Add to this the problem of EHR-induced burnout[11] among clinicians, and you will see why this role of a trusted ally meant to critique every digital health tool implementation is far-fetched now.
4)Lack of adequate protective guardrails from Regulators
The most significant risk we face with AI/ML applications in healthcare is that vendors and AI developers are free to develop any algorithm without many regulations to protect patients from harm and bias. Unfortunately, our laws are lagging behind the speed of AI innovations, leaving us at the mercy of the industry to self-regulate.
Digital health 360 degrees lens
Our electronic health record system is a giant “billing machine,” estimated to be 70% filled with wrong patient information. Yet, many algorithms are built on this data across the nation.
Ahmed digital-doc
Tweet
Despite AI/ML’s promising role in population health management and healthcare cost reduction, it is necessary to be wary of its unguarded application.
Our societal bias leading to health disparity finds its way into algorithmic outputs. The potential source of algorithmic harm spans the entire spectrum from problem selection and outcome definition to representative data availability and reliability.
The solutions to algorithmic bias are both systemic and technical. The technical solutions would not take us far, except if we uphold an ethically grounded system.
Our government and regulators must work towards reducing health disparity and systemic racism with the right policies. All stakeholders, including AI vendors and insurance companies, must take the concept of algorithmic vigilance seriously[8].
This process is similar to pharmacovigilance in the pharmaceutical industry and requires designing machine-learning models in ways that we can empirically examine after deployment[8].
It is well known that algorithmic performance changes when deploying it against different data sets, in various settings, and at other times.

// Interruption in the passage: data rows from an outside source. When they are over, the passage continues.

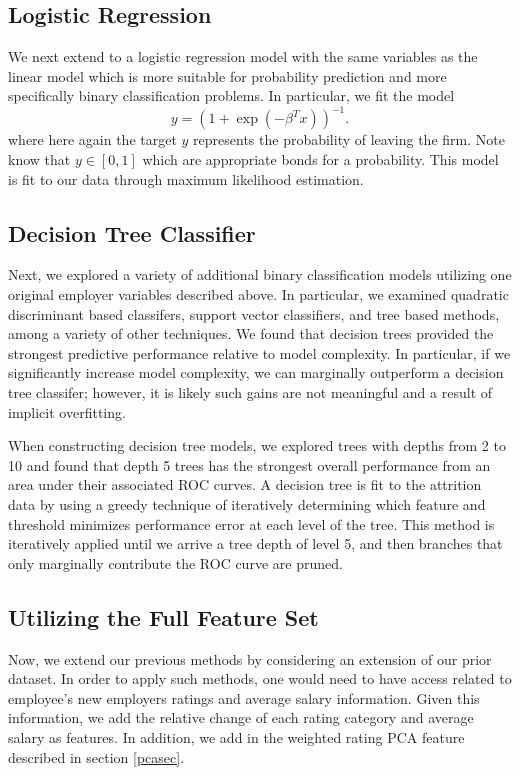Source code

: \documentclass[10pt]{article}
\begin{document}
\subsection{Logistic Regression} We next extend to a logistic regression model with the 
same variables as the linear model which 
is more suitable for probability prediction and more specifically binary classification 
problems.   In particular, we fit the model 
%
\begin{equation}
    y = (1+\exp(-\beta^Tx))^{-1}.
\end{equation}
% 
where here again the target $y$ represents the probability of leaving the firm. 
Note know that $y\in[0,1]$ which are appropriate bonds for a probability.  This 
model is fit to our data through maximum likelihood estimation. 

\subsection{Decision Tree Classifier}  Next, we explored a variety of additional 
binary classification models utilizing one original employer variables described above.
In particular, we examined quadratic discriminant based classifers, support vector classifiers, 
and tree based methods, among a variety of other techniques.  We found that decision 
trees provided the strongest predictive performance relative to model complexity. 
In particular, if we significantly increase model complexity, we can marginally outperform 
a decision tree classifer; however, it is likely such gains are not meaningful and 
a result of implicit overfitting. 


When constructing decision tree models, we explored trees with depths from 2 to 10 and 
found that depth 5 trees has the strongest overall performance from an area under their 
associated ROC curves. 
A decision tree is fit to the attrition data by using a greedy technique of 
iteratively determining which feature and threshold minimizes performance error 
at each level of the tree.  This method is iteratively applied until we arrive 
a tree depth of level 5, and then branches that only marginally contribute 
the ROC curve are pruned.  

\subsection{Utilizing the Full Feature Set} 
Now, we extend our previous methods by considering an extension of our 
prior dataset.  In order to apply such methods, one would need to have 
access related to employee's new employers ratings and average salary information.
Given this information, we add the relative change of each rating category and average 
salary as features.  In addition, we add in the weighted rating PCA feature 
described in section \ref{pcasec}.
\end{document}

Consequently, the post-deployment audit should not be limited to the model output. Instead, it should examine whether impacts differ across relevant subgroups[9].
We should use relevant contextual information from the algorithmic surveillance activities to tweak the algorithm in an iterative feedback loop during the algorithm’s lifetime to prevent harm.
Adding SDOH to the data captured in the EHR can also reduce the bias from algorithms developed with EHR data[10]. However, it is equally vital that all clinicians learn to ask the right questions from algorithm developers trying to sell them a new tool.
Clinicians should ask at least two basic questions for their patients’ safety: How representative was the data used to develop the algorithm I am about to purchase? What is the plan for continuous algorithmic maintenance and model updating after deployment?